新潟中越地震のときに新潟県庁のホームページに掲載されたIAAシステムへのリンクページ

 このとき、新聞などのメディアでIAAシステムが紹介され、大きな注目を浴びることになる。多くのサイトにIAAシステムへのリンクがあれば、その役割を十二分に果たすことができる。海老名氏は「できれば、アクセス数の参考資料になるので、リンクを張った後に当方へメールで知らせてもらえればありがたい」と協力を求める。

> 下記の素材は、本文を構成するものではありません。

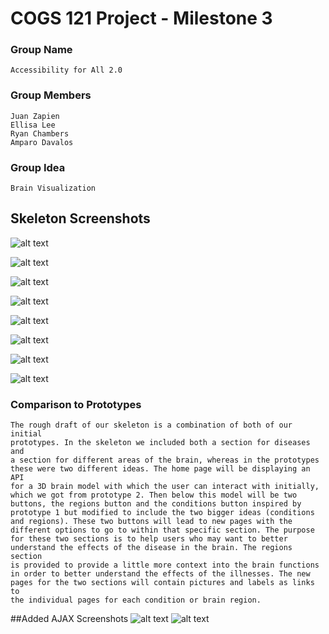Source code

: # COGS 121 Project - Milestone 3

### Group Name

	Accessibility for All 2.0

### Group Members

	Juan Zapien
	Ellisa Lee
	Ryan Chambers
	Amparo Davalos

### Group Idea

	Brain Visualization

## Skeleton Screenshots

![alt text](https://github.com/rchamber1/COGS_121_Project/blob/bc8096c87844444a33b505d87ce0d813fe0015a8/milestone3/skeleton/login.png)

![alt text](https://github.com/rchamber1/COGS_121_Project/blob/bc8096c87844444a33b505d87ce0d813fe0015a8/milestone3/skeleton/home.png)

![alt text](https://github.com/rchamber1/COGS_121_Project/blob/bc8096c87844444a33b505d87ce0d813fe0015a8/milestone3/skeleton/regions.png)

![alt text](https://github.com/rchamber1/COGS_121_Project/blob/bc8096c87844444a33b505d87ce0d813fe0015a8/milestone3/skeleton/conditions.png)

![alt text](https://github.com/rchamber1/COGS_121_Project/blob/bc8096c87844444a33b505d87ce0d813fe0015a8/milestone3/skeleton/options.png)

![alt text](https://github.com/rchamber1/COGS_121_Project/blob/bc8096c87844444a33b505d87ce0d813fe0015a8/milestone3/skeleton/profile.png)

![alt text](https://github.com/rchamber1/COGS_121_Project/blob/bc8096c87844444a33b505d87ce0d813fe0015a8/milestone3/skeleton/favorites.png)

![alt text](https://github.com/rchamber1/COGS_121_Project/blob/bc8096c87844444a33b505d87ce0d813fe0015a8/milestone3/skeleton/signupImg.png)

### Comparison to Prototypes

	The rough draft of our skeleton is a combination of both of our initial
	prototypes. In the skeleton we included both a section for diseases and
	a section for different areas of the brain, whereas in the prototypes 
	these were two different ideas. The home page will be displaying an API 
	for a 3D brain model with which the user can interact with initially, 
	which we got from prototype 2. Then below this model will be two 
	buttons, the regions button and the conditions button inspired by 
	prototype 1 but modified to include the two bigger ideas (conditions 
	and regions). These two buttons will lead to new pages with the 
	different options to go to within that specific section. The purpose 
	for these two sections is to help users who may want to better 
	understand the effects of the disease in the brain. The regions section 
	is provided to provide a little more context into the brain functions 
	in order to better understand the effects of the illnesses. The new 
	pages for the two sections will contain pictures and labels as links to 
	the individual pages for each condition or brain region.

##Added AJAX Screenshots 
![alt text](https://github.com/rchamber1/COGS_121_Project/blob/master/cogs_aa2/static_files/img/Screen%20Shot%202018-04-23%20at%202.44.21%20PM.png)
![alt text](https://github.com/rchamber1/COGS_121_Project/blob/master/cogs_aa2/static_files/img/Screen%20Shot%202018-04-23%20at%202.44.33%20PM.png)
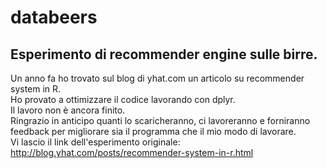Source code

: # databeers
## Esperimento di recommender engine sulle birre.
Un anno fa ho trovato sul blog di yhat.com un articolo su recommender system in R.  
Ho provato a ottimizzare il codice lavorando con dplyr.  
Il lavoro non è ancora finito.  
Ringrazio in anticipo quanti lo scaricheranno, ci lavoreranno e forniranno feedback per migliorare sia il programma che il mio modo di lavorare.  
Vi lascio il link dell'esperimento originale: http://blog.yhat.com/posts/recommender-system-in-r.html
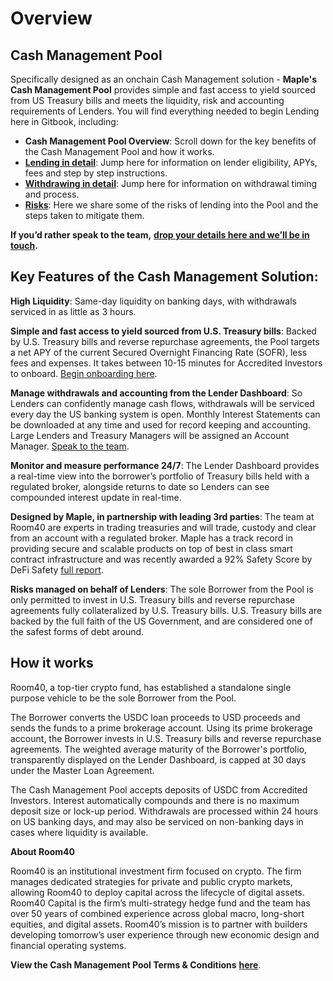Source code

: # Overview

## Cash Management Pool

Specifically designed as an onchain Cash Management solution - **Maple's Cash Management Pool** provides simple and fast access to yield sourced from US Treasury bills and meets the liquidity, risk and accounting requirements of Lenders. You will find everything needed to begin Lending here in Gitbook, including:

* **Cash Management Pool Overview**: Scroll down for the key benefits of the Cash Management Pool and how it works.
* [**Lending in detail**](https://maplefinance.gitbook.io/maple/cash-management-pool/lending): Jump here for information on lender eligibility, APYs, fees and step by step instructions.
* [**Withdrawing in detail**](https://maplefinance.gitbook.io/maple/cash-management-pool/withdrawals): Jump here for information on withdrawal timing and process.
* [**Risks**](https://maplefinance.gitbook.io/maple/cash-management-pool/risks): Here we share some of the risks of lending into the Pool and the steps taken to mitigate them.

**If you’d rather speak to the team,** [**drop your details here and we’ll be in touch**](https://form.typeform.com/to/KhVOWR5W#pool\_name=Cash%20Management%20USDC)**.**

## Key Features of the Cash Management Solution:

**High Liquidity**: Same-day liquidity on banking days, with withdrawals serviced in as little as 3 hours.

**Simple and fast access to yield sourced from U.S. Treasury bills**: Backed by U.S. Treasury bills and reverse repurchase agreements, the Pool targets a net APY of the current Secured Overnight Financing Rate (SOFR), less fees and expenses. It takes between 10-15 minutes for Accredited Investors to onboard. [Begin onboarding here](https://form.typeform.com/to/u3n8Q8ga?#pool=CASHMNGTUSDC).

**Manage withdrawals and accounting from the Lender Dashboard**: So Lenders can confidently manage cash flows, withdrawals will be serviced every day the US banking system is open. Monthly Interest Statements can be downloaded at any time and used for record keeping and accounting. Large Lenders and Treasury Managers will be assigned an Account Manager. [Speak to the team](https://form.typeform.com/to/KhVOWR5W#pool\_name=Cash%20Management%20USDC).

**Monitor and measure performance 24/7**: The Lender Dashboard provides a real-time view into the borrower’s portfolio of Treasury bills held with a regulated broker, alongside returns to date so Lenders can see compounded interest update in real-time.

**Designed by Maple, in partnership with leading 3rd parties**: The team at Room40 are experts in trading treasuries and will trade, custody and clear from an account with a regulated broker. Maple has a track record in providing secure and scalable products on top of best in class smart contract infrastructure and was recently awarded a 92% Safety Score by DeFi Safety [full report](https://www.defisafety.com/app/pqrs/533).

**Risks managed on behalf of Lenders**: The sole Borrower from the Pool is only permitted to invest in U.S. Treasury bills and reverse repurchase agreements fully collateralized by U.S. Treasury bills. U.S. Treasury bills are backed by the full faith of the US Government, and are considered one of the safest forms of debt around.

## How it works

Room40, a top-tier crypto fund, has established a standalone single purpose vehicle to be the sole Borrower from the Pool.

The Borrower converts the USDC loan proceeds to USD proceeds and sends the funds to a prime brokerage account. Using its prime brokerage account, the Borrower invests in U.S. Treasury bills and reverse repurchase agreements. The weighted average maturity of the Borrower's portfolio, transparently displayed on the Lender Dashboard, is capped at 30 days under the Master Loan Agreement.

The Cash Management Pool accepts deposits of USDC from Accredited Investors. Interest automatically compounds and there is no maximum deposit size or lock-up period. Withdrawals are processed within 24 hours on US banking days, and may also be serviced on non-banking days in cases where liquidity is available.

**About Room40**

Room40 is an institutional investment firm focused on crypto. The firm manages dedicated strategies for private and public crypto markets, allowing Room40 to deploy capital across the lifecycle of digital assets. Room40 Capital is the firm’s multi-strategy hedge fund and the team has over 50 years of combined experience across global macro, long-short equities, and digital assets. Room40’s mission is to partner with builders developing tomorrow’s user experience through new economic design and financial operating systems.

**View the Cash Management Pool Terms & Conditions** [**here**](https://downloads.eth.maple.finance/docs/legal/abe08ded-5d07-42cf-b435-a0d8d8156ca5/Cash\_Mngt\_T\&C.pdf).
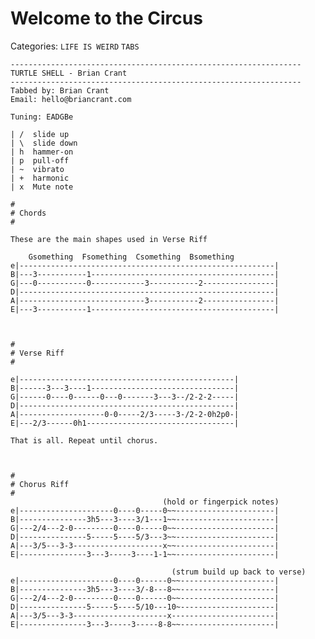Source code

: # Welcome to the Circus
Categories: `LIFE IS WEIRD` `TABS`

    -----------------------------------------------------------------
    TURTLE SHELL - Brian Crant
    -----------------------------------------------------------------
    Tabbed by: Brian Crant
    Email: hello@briancrant.com

    Tuning: EADGBe

    | /  slide up
    | \  slide down
    | h  hammer-on
    | p  pull-off
    | ~  vibrato
    | +  harmonic
    | x  Mute note

    #
    # Chords
    #

    These are the main shapes used in Verse Riff

        Gsomething  Fsomething  Csomething  Bsomething
    e|---------------------------------------------------------|
    B|---3-----------1-----------------------------------------|
    G|---0-----------0------------3-----------2----------------|
    D|---------------------------------------------------------|
    A|----------------------------3-----------2----------------|
    E|---3-----------1-----------------------------------------|



    #
    # Verse Riff
    #

    e|------------------------------------------------|
    B|------3---3----1--------------------------------|
    G|------0----0------0---0-------3---3--/2-2-2-----| 
    D|------------------------------------------------|
    A|-------------------0-0-----2/3-----3-/2-2-0h2p0-|
    E|---2/3------0h1---------------------------------|

    That is all. Repeat until chorus.



    #
    # Chorus Riff
    #
                                      (hold or fingerpick notes)
    e|---------------------0----0-----0~~----------------------|
    B|---------------3h5---3----3/1---1~~----------------------|
    G|---2/4---2-0---------0----0-----0~~----------------------|
    D|---------------5-----5----5/3---3~~----------------------|
    A|---3/5---3-3--------------------x~~----------------------|
    E|---------------3---3-----3----1-1~~----------------------|

                                        (strum build up back to verse)
    e|---------------------0----0------0~~---------------------|
    B|---------------3h5---3----3/-8---8~~---------------------|
    G|---2/4---2-0---------0----0------0~~---------------------|
    D|---------------5-----5----5/10---10~---------------------|
    A|---3/5---3-3---------------------x-----------------------|
    E|---------------3---3-----3-----8-8~~---------------------|
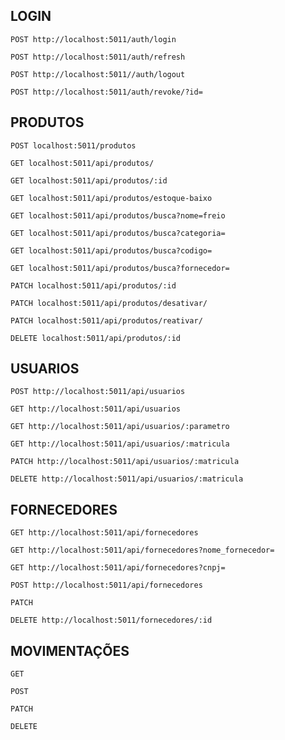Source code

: ## LOGIN

`POST http://localhost:5011/auth/login`

`POST http://localhost:5011/auth/refresh`

`POST http://localhost:5011//auth/logout`

`POST http://localhost:5011/auth/revoke/?id=`

## PRODUTOS

`POST localhost:5011/produtos`

`GET localhost:5011/api/produtos/`

`GET localhost:5011/api/produtos/:id`

`GET localhost:5011/api/produtos/estoque-baixo`

`GET localhost:5011/api/produtos/busca?nome=freio`

`GET localhost:5011/api/produtos/busca?categoria=`

`GET localhost:5011/api/produtos/busca?codigo=`

`GET localhost:5011/api/produtos/busca?fornecedor=`

`PATCH localhost:5011/api/produtos/:id`

`PATCH localhost:5011/api/produtos/desativar/`

`PATCH localhost:5011/api/produtos/reativar/`

`DELETE localhost:5011/api/produtos/:id`

## USUARIOS
`POST http://localhost:5011/api/usuarios`

`GET http://localhost:5011/api/usuarios`

`GET http://localhost:5011/api/usuarios/:parametro`

`GET http://localhost:5011/api/usuarios/:matricula`

`PATCH http://localhost:5011/api/usuarios/:matricula`

`DELETE http://localhost:5011/api/usuarios/:matricula`

## FORNECEDORES

`GET http://localhost:5011/api/fornecedores` 

`GET http://localhost:5011/api/fornecedores?nome_fornecedor=`

`GET http://localhost:5011/api/fornecedores?cnpj=`

`POST http://localhost:5011/api/fornecedores`

`PATCH `

`DELETE http://localhost:5011/fornecedores/:id`

## MOVIMENTAÇÕES

`GET `

`POST `

`PATCH `

`DELETE `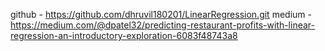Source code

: github - https://github.com/dhruvil180201/LinearRegression.git
medium - https://medium.com/@dpatel32/predicting-restaurant-profits-with-linear-regression-an-introductory-exploration-6083f48743a8
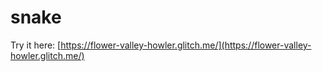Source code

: # snake
Try it here: [https://flower-valley-howler.glitch.me/](https://flower-valley-howler.glitch.me/)
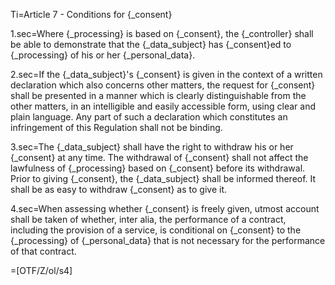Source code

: Ti=Article 7 - Conditions for {_consent}

1.sec=Where {_processing} is based on {_consent}, the {_controller} shall be able to demonstrate that the {_data_subject} has {_consent}ed to {_processing} of his or her {_personal_data}.

2.sec=If the {_data_subject}'s {_consent} is given in the context of a written declaration which also concerns other matters, the request for {_consent} shall be presented in a manner which is clearly distinguishable from the other matters, in an intelligible and easily accessible form, using clear and plain language. Any part of such a declaration which constitutes an infringement of this Regulation shall not be binding.

3.sec=The {_data_subject} shall have the right to withdraw his or her {_consent} at any time. The withdrawal of {_consent} shall not affect the lawfulness of {_processing} based on {_consent} before its withdrawal. Prior to giving {_consent}, the {_data_subject} shall be informed thereof. It shall be as easy to withdraw {_consent} as to give it.

4.sec=When assessing whether {_consent} is freely given, utmost account shall be taken of whether, inter alia, the performance of a contract, including the provision of a service, is conditional on {_consent} to the {_processing} of {_personal_data} that is not necessary for the performance of that contract.

=[OTF/Z/ol/s4]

 災害時の混乱においては、緊急を要する事柄がIAAシステムに書き込まれたこともある。「新潟中越地震の際には、IAAシステムに『避難したい。助けてくれ』という連絡が書き込まれたため、わたしの方で関連する自治体に電話を掛けて救助を要請した例もある。情報を切り分け、適切なところに情報を送信できる工夫が必要だと痛感した」(海老名氏)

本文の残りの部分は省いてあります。